Seems to be an issue with verifying the certificate?
-
I do have Check certificate of aliases URLs Enabled.
Verify HTTPS certificates when downloading alias URLs Make sure the certificate is valid for all HTTPS addresses on aliases. If it's not valid or is revoked, do not download it.
Not sure when I did that.
-
fetch https://www.spamhaus.org/drop/dropv6.txt
yields:
dropv6.txt 1068 B 14 MBps 00sSo it works for some sites.
-
I'm not a pfBlockerNG user, but I've seen this particular problem posted about previously, and the cause is the expired AddTrust certificate. There are apparently two solutions.
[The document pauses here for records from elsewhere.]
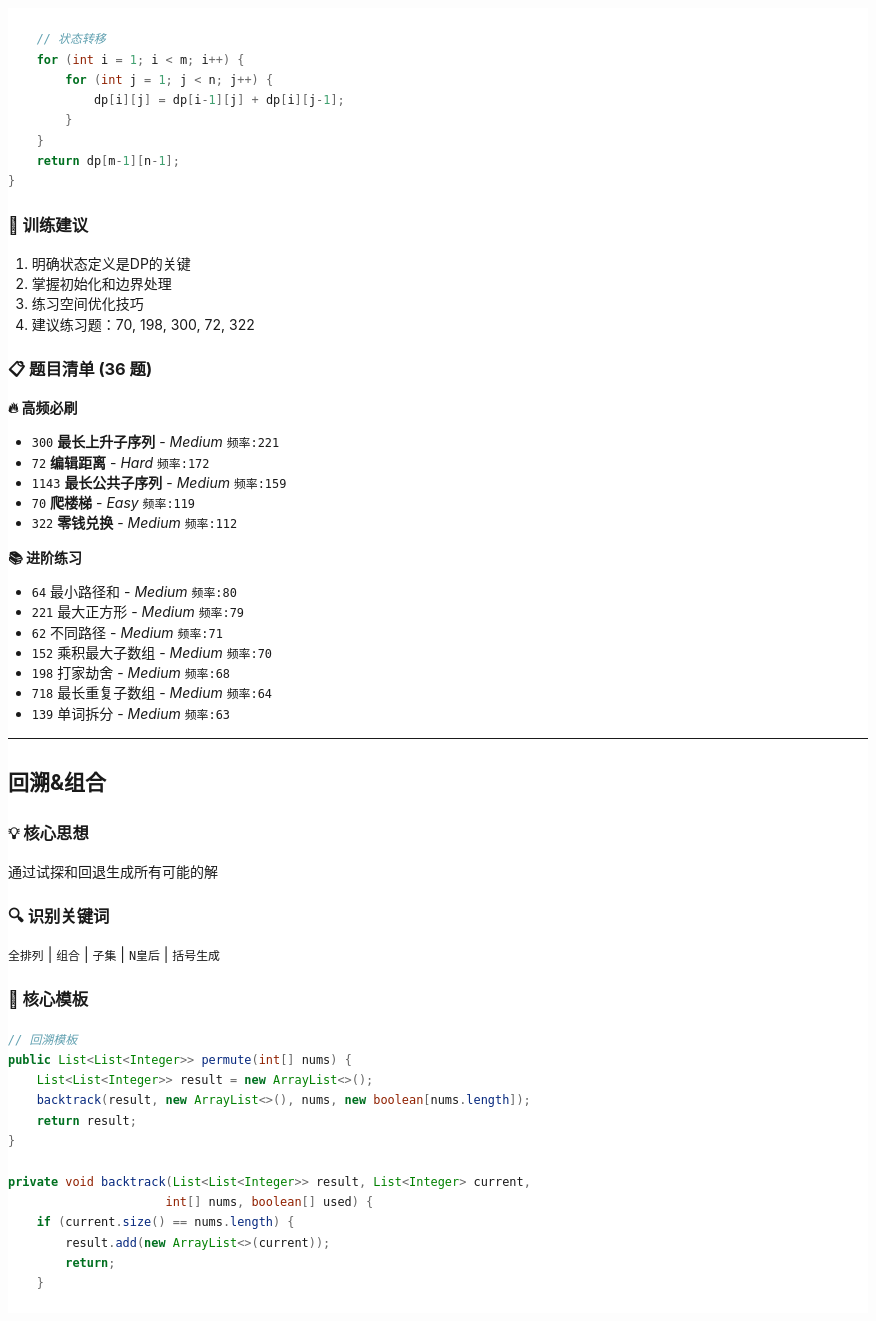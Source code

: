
 ```java
    
    // 状态转移
    for (int i = 1; i < m; i++) {
        for (int j = 1; j < n; j++) {
            dp[i][j] = dp[i-1][j] + dp[i][j-1];
        }
    }
    return dp[m-1][n-1];
}
```

### 🎯 训练建议
1. 明确状态定义是DP的关键
2. 掌握初始化和边界处理
3. 练习空间优化技巧
4. 建议练习题：70, 198, 300, 72, 322

### 📋 题目清单 (36 题)

**🔥 高频必刷**

- `300` **最长上升子序列** - *Medium* `频率:221`
- `72` **编辑距离** - *Hard* `频率:172`
- `1143` **最长公共子序列** - *Medium* `频率:159`
- `70` **爬楼梯** - *Easy* `频率:119`
- `322` **零钱兑换** - *Medium* `频率:112`

**📚 进阶练习**

- `64` 最小路径和 - *Medium* `频率:80`
- `221` 最大正方形 - *Medium* `频率:79`
- `62` 不同路径 - *Medium* `频率:71`
- `152` 乘积最大子数组 - *Medium* `频率:70`
- `198` 打家劫舍 - *Medium* `频率:68`
- `718` 最长重复子数组 - *Medium* `频率:64`
- `139` 单词拆分 - *Medium* `频率:63`

---

## 回溯&组合

### 💡 核心思想
通过试探和回退生成所有可能的解

### 🔍 识别关键词
`全排列` | `组合` | `子集` | `N皇后` | `括号生成`

### 📝 核心模板
```java
// 回溯模板
public List<List<Integer>> permute(int[] nums) {
    List<List<Integer>> result = new ArrayList<>();
    backtrack(result, new ArrayList<>(), nums, new boolean[nums.length]);
    return result;
}

private void backtrack(List<List<Integer>> result, List<Integer> current, 
                      int[] nums, boolean[] used) {
    if (current.size() == nums.length) {
        result.add(new ArrayList<>(current));
        return;
    }
    
```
One involves finding and manually deleting that expired certificate in the pfSense CLI. The other solution used by some was to change the URL mode in pfBlockerNG so that the cert is not validated. While not the most secure way of doing things, it was a "working" workaround for the folks posting.
-
@bmeeks I am not using pfBlockerNG either.
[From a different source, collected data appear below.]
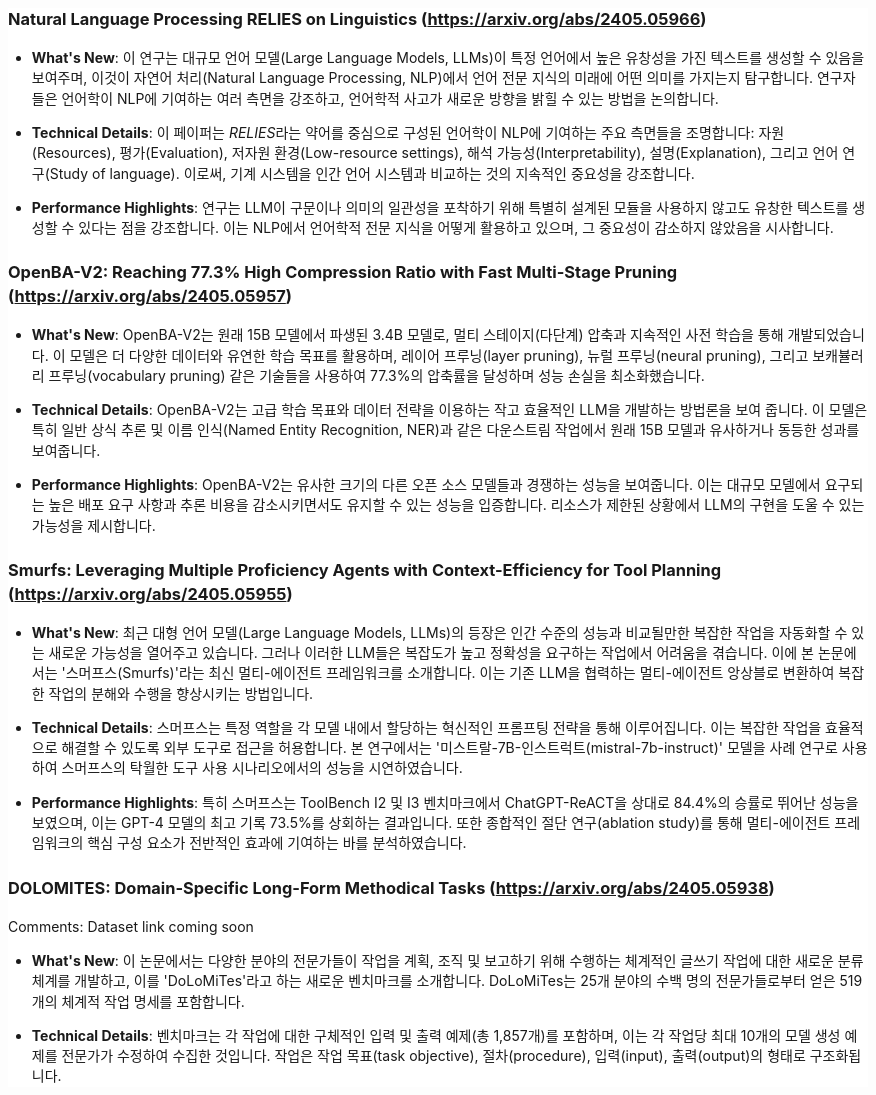 ### Natural Language Processing RELIES on Linguistics (https://arxiv.org/abs/2405.05966)
- **What's New**: 이 연구는 대규모 언어 모델(Large Language Models, LLMs)이 특정 언어에서 높은 유창성을 가진 텍스트를 생성할 수 있음을 보여주며, 이것이 자연어 처리(Natural Language Processing, NLP)에서 언어 전문 지식의 미래에 어떤 의미를 가지는지 탐구합니다. 연구자들은 언어학이 NLP에 기여하는 여러 측면을 강조하고, 언어학적 사고가 새로운 방향을 밝힐 수 있는 방법을 논의합니다.

- **Technical Details**: 이 페이퍼는 $RELIES$라는 약어를 중심으로 구성된 언어학이 NLP에 기여하는 주요 측면들을 조명합니다: 자원(Resources), 평가(Evaluation), 저자원 환경(Low-resource settings), 해석 가능성(Interpretability), 설명(Explanation), 그리고 언어 연구(Study of language). 이로써, 기계 시스템을 인간 언어 시스템과 비교하는 것의 지속적인 중요성을 강조합니다.

- **Performance Highlights**: 연구는 LLM이 구문이나 의미의 일관성을 포착하기 위해 특별히 설계된 모듈을 사용하지 않고도 유창한 텍스트를 생성할 수 있다는 점을 강조합니다. 이는 NLP에서 언어학적 전문 지식을 어떻게 활용하고 있으며, 그 중요성이 감소하지 않았음을 시사합니다.



### OpenBA-V2: Reaching 77.3% High Compression Ratio with Fast Multi-Stage Pruning (https://arxiv.org/abs/2405.05957)
- **What's New**: OpenBA-V2는 원래 15B 모델에서 파생된 3.4B 모델로, 멀티 스테이지(다단계) 압축과 지속적인 사전 학습을 통해 개발되었습니다. 이 모델은 더 다양한 데이터와 유연한 학습 목표를 활용하며, 레이어 프루닝(layer pruning), 뉴럴 프루닝(neural pruning), 그리고 보캐뷸러리 프루닝(vocabulary pruning) 같은 기술들을 사용하여 77.3%의 압축률을 달성하며 성능 손실을 최소화했습니다.

- **Technical Details**: OpenBA-V2는 고급 학습 목표와 데이터 전략을 이용하는 작고 효율적인 LLM을 개발하는 방법론을 보여 줍니다. 이 모델은 특히 일반 상식 추론 및 이름 인식(Named Entity Recognition, NER)과 같은 다운스트림 작업에서 원래 15B 모델과 유사하거나 동등한 성과를 보여줍니다.

- **Performance Highlights**: OpenBA-V2는 유사한 크기의 다른 오픈 소스 모델들과 경쟁하는 성능을 보여줍니다. 이는 대규모 모델에서 요구되는 높은 배포 요구 사항과 추론 비용을 감소시키면서도 유지할 수 있는 성능을 입증합니다. 리소스가 제한된 상황에서 LLM의 구현을 도울 수 있는 가능성을 제시합니다.



### Smurfs: Leveraging Multiple Proficiency Agents with Context-Efficiency for Tool Planning (https://arxiv.org/abs/2405.05955)
- **What's New**: 최근 대형 언어 모델(Large Language Models, LLMs)의 등장은 인간 수준의 성능과 비교될만한 복잡한 작업을 자동화할 수 있는 새로운 가능성을 열어주고 있습니다. 그러나 이러한 LLM들은 복잡도가 높고 정확성을 요구하는 작업에서 어려움을 겪습니다. 이에 본 논문에서는 '스머프스(Smurfs)'라는 최신 멀티-에이전트 프레임워크를 소개합니다. 이는 기존 LLM을 협력하는 멀티-에이전트 앙상블로 변환하여 복잡한 작업의 분해와 수행을 향상시키는 방법입니다.

- **Technical Details**: 스머프스는 특정 역할을 각 모델 내에서 할당하는 혁신적인 프롬프팅 전략을 통해 이루어집니다. 이는 복잡한 작업을 효율적으로 해결할 수 있도록 외부 도구로 접근을 허용합니다. 본 연구에서는 '미스트랄-7B-인스트럭트(mistral-7b-instruct)' 모델을 사례 연구로 사용하여 스머프스의 탁월한 도구 사용 시나리오에서의 성능을 시연하였습니다.

- **Performance Highlights**: 특히 스머프스는 ToolBench I2 및 I3 벤치마크에서 ChatGPT-ReACT을 상대로 84.4%의 승률로 뛰어난 성능을 보였으며, 이는 GPT-4 모델의 최고 기록 73.5%를 상회하는 결과입니다. 또한 종합적인 절단 연구(ablation study)를 통해 멀티-에이전트 프레임워크의 핵심 구성 요소가 전반적인 효과에 기여하는 바를 분석하였습니다.



### DOLOMITES: Domain-Specific Long-Form Methodical Tasks (https://arxiv.org/abs/2405.05938)
Comments:
          Dataset link coming soon

- **What's New**: 이 논문에서는 다양한 분야의 전문가들이 작업을 계획, 조직 및 보고하기 위해 수행하는 체계적인 글쓰기 작업에 대한 새로운 분류 체계를 개발하고, 이를 'DoLoMiTes'라고 하는 새로운 벤치마크를 소개합니다. DoLoMiTes는 25개 분야의 수백 명의 전문가들로부터 얻은 519개의 체계적 작업 명세를 포함합니다.

- **Technical Details**: 벤치마크는 각 작업에 대한 구체적인 입력 및 출력 예제(총 1,857개)를 포함하며, 이는 각 작업당 최대 10개의 모델 생성 예제를 전문가가 수정하여 수집한 것입니다. 작업은 작업 목표(task objective), 절차(procedure), 입력(input), 출력(output)의 형태로 구조화됩니다.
Just trying to download Alias/URL Table.
Does get me something google, but for now I just changed my urls from https to http. Which to be honest it isn't needed to encrypt a list of ips.
I assume there will be a fix at some point.
-
@IsaacFL ipdeny.com https server is misconfigured and is offering an expired CA certificate (AddTrust) in the chain.
you can try this workaround: https://redmine.pfsense.org/issues/10616#note-3
more about AddTrust expriration issue: https://www.ssl.com/blogs/addtrust-external-ca-root-expired-may-30-2020/
-
Once I read about the cert issue, and that it is an external issue, I decided to just use the http (80) link to ipdeny at least for now.
I am not concerned about the country ip list being encrypted and figure they will probably fix it at some point.